Michèle Laroque sur France 2
Capture d’écran France 2

« Jamais eu de dépendance à rien » : la femme qui ne compte que sur elle

Le 4 avril 2026, dans 50 minutes inside, face à Isabelle Ithurburu, elle a livré sa doctrine amoureuse. « Je veux avoir envie d’être avec quelqu’un », a-t-elle confié, elle qui assure n’avoir « jamais eu de dépendance à rien ».

Elle a enchaîné sur une phrase très révélatrice : « Je ne compte que sur moi-même, j’aime être complètement responsable de ma vie. » Puis cette théorie : mieux vaut être pleinement heureux seul avant de rencontrer quelqu’un, pour en avoir envie et non besoin.
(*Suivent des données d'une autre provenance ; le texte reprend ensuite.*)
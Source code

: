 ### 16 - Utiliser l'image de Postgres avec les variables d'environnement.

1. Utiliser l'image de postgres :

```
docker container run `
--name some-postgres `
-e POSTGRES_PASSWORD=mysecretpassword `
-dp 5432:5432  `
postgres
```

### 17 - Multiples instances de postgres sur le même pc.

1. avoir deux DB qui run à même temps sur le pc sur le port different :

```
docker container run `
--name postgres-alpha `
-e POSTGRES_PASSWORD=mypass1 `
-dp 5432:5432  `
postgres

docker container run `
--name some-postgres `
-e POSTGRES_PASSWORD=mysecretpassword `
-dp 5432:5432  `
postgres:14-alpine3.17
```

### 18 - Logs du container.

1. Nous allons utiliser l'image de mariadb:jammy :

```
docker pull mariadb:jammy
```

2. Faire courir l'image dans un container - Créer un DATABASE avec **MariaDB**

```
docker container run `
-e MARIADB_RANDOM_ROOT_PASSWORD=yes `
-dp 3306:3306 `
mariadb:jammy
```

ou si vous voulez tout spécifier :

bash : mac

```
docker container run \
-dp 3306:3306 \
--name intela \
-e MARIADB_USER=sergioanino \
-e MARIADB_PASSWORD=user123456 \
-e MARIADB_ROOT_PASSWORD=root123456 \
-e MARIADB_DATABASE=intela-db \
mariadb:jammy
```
Mi-septembre 2026, dans Nice-Matin, elle a enfoncé le clou en parlant de sa pièce : « À 60 ans, on peut tout à fait repartir à zéro et se lancer à corps perdu. L’âge est un chiffre virtuel ; ce qui compte, c’est ce qu’on ressent et l’énergie qu’on dégage. »

Cette année-là, elle ne s’est d’ailleurs rien interdit. Le 31 juillet 2026, elle est devenue la marraine officielle d’un centre de soins de la région de Narbonne, tourné vers la prévention, la récupération et le bien-être. Sa réaction ? « Avec bonheur. J’en ai la chair de poule. »

Quelques jours plus tôt, le 27 juillet, une vidéo d’un institut de soins du visage la montrait, allongée, en train de s’exclamer « J’adore », « Super », « Génial » pendant qu’on lui massait les contours du visage. Vous voyez le tableau : cette femme adore être à l’horizontale.

Ce qui nous ramène à cette interview très particulière. Celle où on l’a installée sur un lit, micro en main, pour lui demander ce qu’elle fait quand la nuit s’éternise. Sa réponse, enfin.

La révélation : ce qu’elle fait vraiment, seule dans son lit, avant de dormir

Le décor, d’abord. Dans C l’hebdo, pour une interview-concept, Michèle Laroque est réellement allongée sur un lit — même si elle n’est pas en pyjama. À côté du matelas, l’animatrice lance la question : « Qu’est-ce que vous faites quand vous n’avez pas sommeil ? »

Première réponse, franche et un peu frustrante : « Moi, je dors bien. » Puis elle précise : « Mais si je m’endors pas, je regarde peut-être une série ou je joue. » Et c’est là que ça devient intéressant.

« Vous jouez à quoi ? », relance l’animatrice. Réponse cash : « Au Rummikub. » Un jeu de société dont les règles sont proches du rami. Voilà le grand secret de la papesse de la comédie française.

Mais le meilleur est dans la suite. Parce qu’elle ne fait pas ça pour passer le temps, elle fait ça pour gagner. « C’est vachement bien ! Oh bah, alors là, j’ai un score incroyable. Je suis niveau 40 », s’enflamme-t-elle.

Niveau 40. Pas niveau 3, pas niveau 10. La femme qui jeûne à partir de 18 heures, qui fait ses rotations de chevilles dans son lit et qui dit ne compter que sur elle-même enchaîne les parties de Rummikub jusqu’à un score qu’elle qualifie elle-même d’incroyable.

Un petit plaisir solo qui dit tout d’elle

Avouez : vous aviez imaginé autre chose en lisant « confidences sur l’oreiller ». Elle, elle répond jeu de tuiles et scores personnels, avec le même naturel que lorsqu’elle raconte ses étirements du matin.

Et c’est peut-être ça, la vraie information. Après l’accident de 1979, les médicaments, l’alcool, une rupture après quinze ans de vie commune et le drame de son ami de toujours, elle a fabriqué un quotidien où même l’insomnie a son protocole.

Une série, ou une partie. Pas de somnifère, pas de grand discours. Juste un jeu, un score, et un sommeil qu’elle dit excellent.

Le 4 avril 2026, elle expliquait vouloir « avoir envie » de quelqu’un plutôt qu’en avoir besoin. Son rituel du soir raconte exactement la même chose, en plus léger : elle n’attend personne pour s’occuper.

Rendez-vous est pris à Antibes, du 25 au 27 septembre 2026, pour voir cette énergie-là débarquer sur scène face à Kad Merad. Dans la pièce, son personnage revendique le sexe, l’alcool et le foot.

Dans la vraie vie, elle revendique le Rummikub, le jeûne intermittent et le niveau 40. Franchement, on ne sait pas laquelle des deux est la plus drôle.